I do not think this is a memory issue because I am working on a computing cluster with 30 GB of available RAM.

Matrix subset provided below:

My matrix snpmatrix_df[1:2, 1:15] (note: row names and column names are included in this output but will not be in final file):

    family_id individual_id paternal_id maternal_id            phenotype GA008510 GA008524 GA008529 GA008532
xxxx_001 "IID"     "xxxx_001"    "0"         "0"         "'Female'" "2"       "00"     "00"     "00"     "00"    
xxxx_002 "IID"     "xxxx_002"    "0"         "0"         "'Female'" "2"       "00"     "00"     "00"     "00"    
         GA026677 GA026703 GA026708 GA026710 GA026711
xxxx_001 "00"     "00"     "BB"     "BB"     "BB"    
xxxx_002 "00"     "00"     "BB"     "BB"     "BB" 

Desired example final format (from software website) provided below:

FAM1    NA06985 0   0   1   1   A   T   T   T   G   G   C   C   A   T   T   

Does anybody have any suggestions on the best way to approach this issue?

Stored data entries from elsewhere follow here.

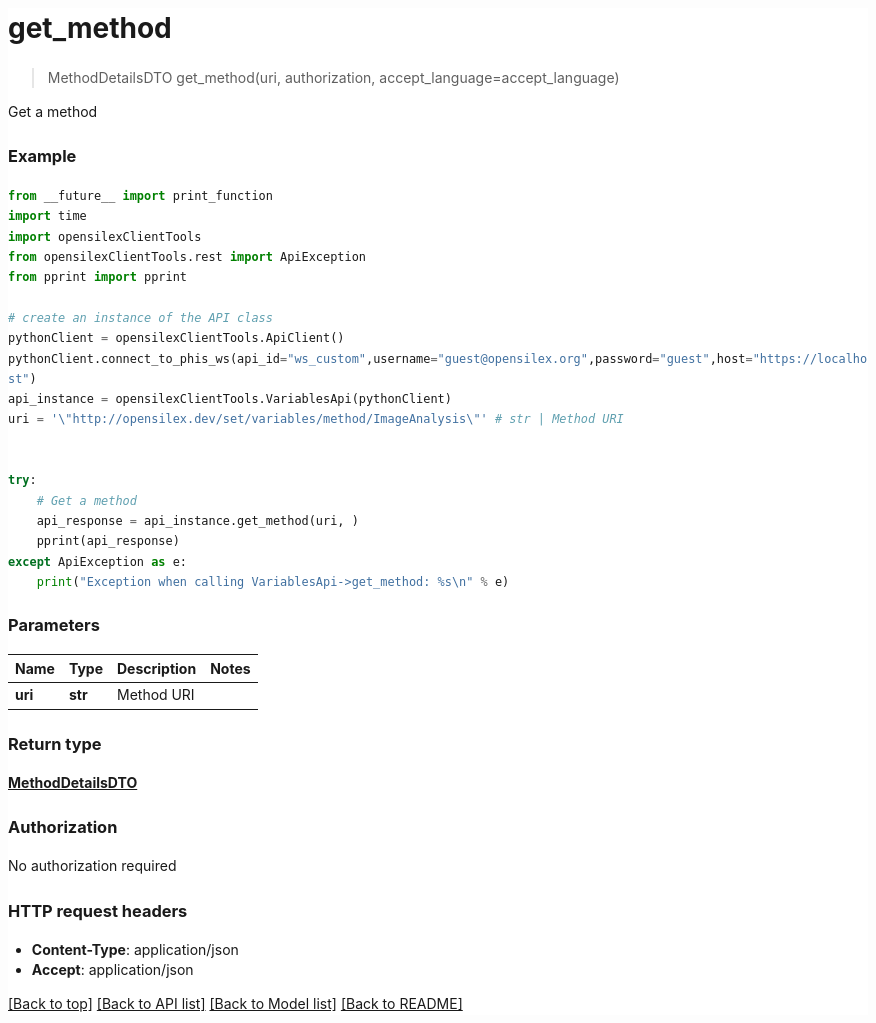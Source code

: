# **get_method**
> MethodDetailsDTO get_method(uri, authorization, accept_language=accept_language)

Get a method



### Example
```python
from __future__ import print_function
import time
import opensilexClientTools
from opensilexClientTools.rest import ApiException
from pprint import pprint

# create an instance of the API class
pythonClient = opensilexClientTools.ApiClient()
pythonClient.connect_to_phis_ws(api_id="ws_custom",username="guest@opensilex.org",password="guest",host="https://localhost")
api_instance = opensilexClientTools.VariablesApi(pythonClient)
uri = '\"http://opensilex.dev/set/variables/method/ImageAnalysis\"' # str | Method URI


try:
    # Get a method
    api_response = api_instance.get_method(uri, )
    pprint(api_response)
except ApiException as e:
    print("Exception when calling VariablesApi->get_method: %s\n" % e)
```

### Parameters

Name | Type | Description  | Notes
------------- | ------------- | ------------- | -------------
 **uri** | **str**| Method URI | 


### Return type

[**MethodDetailsDTO**](MethodDetailsDTO.md)

### Authorization

No authorization required

### HTTP request headers

 - **Content-Type**: application/json
 - **Accept**: application/json

[[Back to top]](#) [[Back to API list]](../README.md#documentation-for-api-endpoints) [[Back to Model list]](../README.md#documentation-for-models) [[Back to README]](../README.md)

  • Please add some data and a reproducible example. If your code crashes because something strange in the data, make sure that the example data you provide triggers the same error you see. http://stackoverflow.com/questions/5963269/how-to-make-a-great-r-reproducible-example. – dww Apr 20 '16 at 16:36
  • 1
    If the error is a memory issue, rbind may well be your culprit. usually it is recommended to allocate space first then fill in the matrix, rather than grow it within a loop. – dww Apr 20 '16 at 16:37
  • Sadly the data is too large to provide in order to allow a reproducible example. – Brian Comer Apr 20 '16 at 16:58
  • 1
    did you try `colsplit` of `reshape2`. `gen<-do.call(cbind,apply(df, 2, colsplit,"",c(".a1", ".a2")))`. honestly, Using other languages may be preferable in this case, like perl or python..or dividing data by chromosome, applying your function and merge later – Ananta Apr 20 '16 at 17:02
  • I do not see a problem doing this in R, but we need some data to work with, even a subset. There should be no problem to allocate a matrix of the correct size then calculate each column in turn as either the 1st or second character of the original. Please edit your post to provide a working example with data. – dww Apr 20 '16 at 17:15

0 Answers0